Date of Award


Document Type


Degree Name

Doctor of Philosophy (PhD)


Computer Engineering and Sciences

First Advisor

Syed H. Murshid

Second Advisor

Gnana B. Tenali

Third Advisor

Samuel P. Kozaitis

Fourth Advisor

Brian A. Lail


A multi-input multi-output (MIMO) based optical fiber multiplexing architecture known as Spatial Domain Multiplexing (SDM) adds a new dimension to optical fiber communication systems by spatially reusing the optical frequencies. SDM allocates different spatial location for different input signals based on the input launch angles. These input signals propagate helically inside the carrier fiber. They abide total internal reflection and exit as concentric donut shaped rings while travelling the fiber. These SDM channels do not exhibit any crosstalk or intersymbol interference. SDM systems can also complement different modulation techniques such as Return to Zero (RZ), Non-Return to Zero (NRZ), and Pulse Amplitude Modulation (PAM) to transmit either single-bit/symbol or multi-bits/symbol in the input data stream.
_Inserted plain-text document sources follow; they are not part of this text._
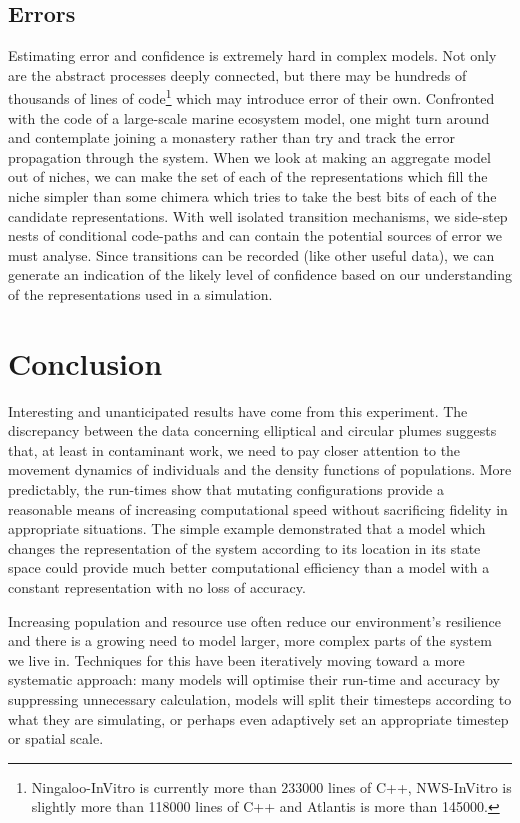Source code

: \subsection{Errors}

Estimating error and confidence is extremely hard in complex models. Not only
are the abstract processes deeply connected, but there may be hundreds of
thousands of lines of code{\footnote{Ningaloo-InVitro is currently more than
233000 lines of C++, NWS-InVitro is slightly more than 118000 lines of C++ and
Atlantis is more than 145000.}} which may introduce error of their own.
Confronted with the code of a large-scale marine ecosystem model, one might
turn around and contemplate joining a monastery rather than try and track the
error propagation through the system. When we look at making an aggregate
model out of niches, we can make the set of each of the representations which
fill the niche simpler than some chimera which tries to take the best bits of
each of the candidate representations. With well isolated transition
mechanisms, we side-step nests of conditional code-paths and can contain the
potential sources of error we must analyse. Since transitions can be recorded
(like other useful data), we can generate an indication of the likely level of
confidence based on our understanding of the representations used in a
simulation.

\section{Conclusion}

Interesting and unanticipated results have come from this experiment. The
discrepancy between the data concerning elliptical and circular plumes
suggests that, at least in contaminant work, we need to pay closer attention
to the movement dynamics of individuals and the density functions of
populations. More predictably, the run-times show that mutating configurations
provide a reasonable means of increasing computational speed without
sacrificing fidelity in appropriate situations. The simple example
demonstrated that a model which changes the representation of the system
according to its location in its state space could provide much better
computational efficiency than a model with a constant representation with no
loss of accuracy.

Increasing population and resource use often reduce our environment's
resilience and there is a growing need to model larger, more complex parts of
the system we live in. Techniques for this have been iteratively moving toward
a more systematic approach: many models will optimise their run-time and
accuracy by suppressing unnecessary calculation, models will split their
timesteps according to what they are simulating, or perhaps even adaptively
set an appropriate timestep or spatial scale.

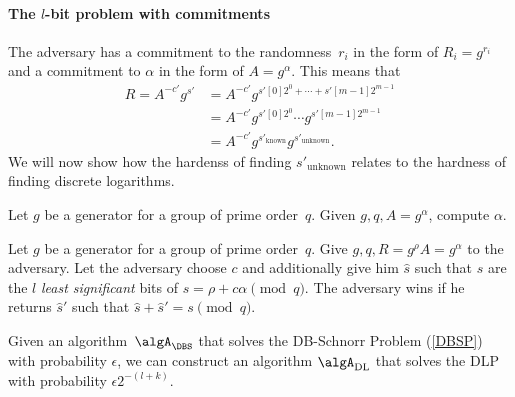 \paragraph*{The \(l\)-bit problem with commitments}

The adversary has a commitment to the randomness~\(r_i\) in the form of \(R_i = 
g^{r_i}\) and a commitment to \(\alpha\) in the form of \(A = g^\alpha\).
This means that
\begin{align*}
  R = A^{-c'} g^{s'} &= A^{-c'} g^{s'[0] 2^0 + \dotsb + s'[m-1] 2^{m-1}} \\
                     &= A^{-c'} g^{s'[0] 2^0} \dotsb g^{s'[m-1] 2^{m-1}} \\
                     &= A^{-c'} g^{s'_{\text{known}}} g^{s'_{\text{unknown}}}.
\end{align*}
We will now show how the hardenss of finding \(s'_{\text{unknown}}\) relates to 
the hardness of finding discrete logarithms.

\begin{definition}
  Let \(g\) be a generator for a group of prime order~\(q\).
  Given \(g, q, A = g^\alpha\), compute \(\alpha\).
\end{definition}

\begin{definition}%
  \label{DBSP}
  Let \(g\) be a generator for a group of prime order~\(q\).
  Give \(g, q, R = g^\rho A = g^\alpha\) to the adversary.
  Let the adversary choose \(c\) and additionally give him \(\hat s\) such that 
  \(\hat s\) are the \(l\) \emph{least significant} bits of \(s = \rho + 
  c\alpha \pmod q\).
  The adversary wins if he returns \(\hat s'\) such that \(\hat s + \hat s' = s 
  \pmod q\).
\end{definition}

\begin{lemma}\label{DBSPtoDLP}
  Given an algorithm~\(\algA_{\DBS}\) that solves the DB-Schnorr Problem 
  (\cref{DBSP}) with probability \(\epsilon\), we can construct an 
  algorithm \(\algA_{\text{DL}}\) that solves the \ac{DLP} with probability 
  \(\epsilon 2^{-(l+k)}\).
\end{lemma}

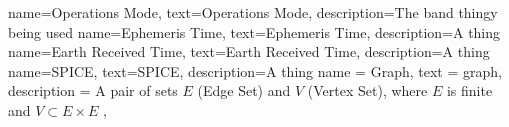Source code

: {
    name={Operations Mode},
    text={Operations Mode},
    description={The band thingy being used}
}
{
    name={Ephemeris Time},
    text={Ephemeris Time},
    description={A thing}
}
{
    name={Earth Received Time},
    text={Earth Received Time},
    description={A thing}
}
{
    name={SPICE},
    text={SPICE},
    description={A thing}
}
{
    name = {Graph},
    text = {graph},
    description = {
        A pair of sets $E$ (Edge Set) and $V$ (Vertex Set), where $E$ is finite
        and $V\subset E\times E$
    },
}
Employing multi-level modulation scheme such as PAM can multiply the bandwidth by multiple folds. For example, a PAM4 signal utilizes two bits/symbol and effectively multiplies the data rate by two. In this endeavor, a modified PAM4 signal generation scheme by employing incoherent addition of three lasers’ intensities is presented, which could reduce the cost & power consumption rate of optical transceivers and simplify the system architecture. This simplified PAM4 scheme when combined with a two channel SDM system, increases the bandwidth by a factor of two, thereby giving an efficiency equivalent to four bits/symbol or the PAM16 scheme. The proposed scheme works at different communication windows, thus laying the pathway for future architectures embedded with SDM and WDM signals.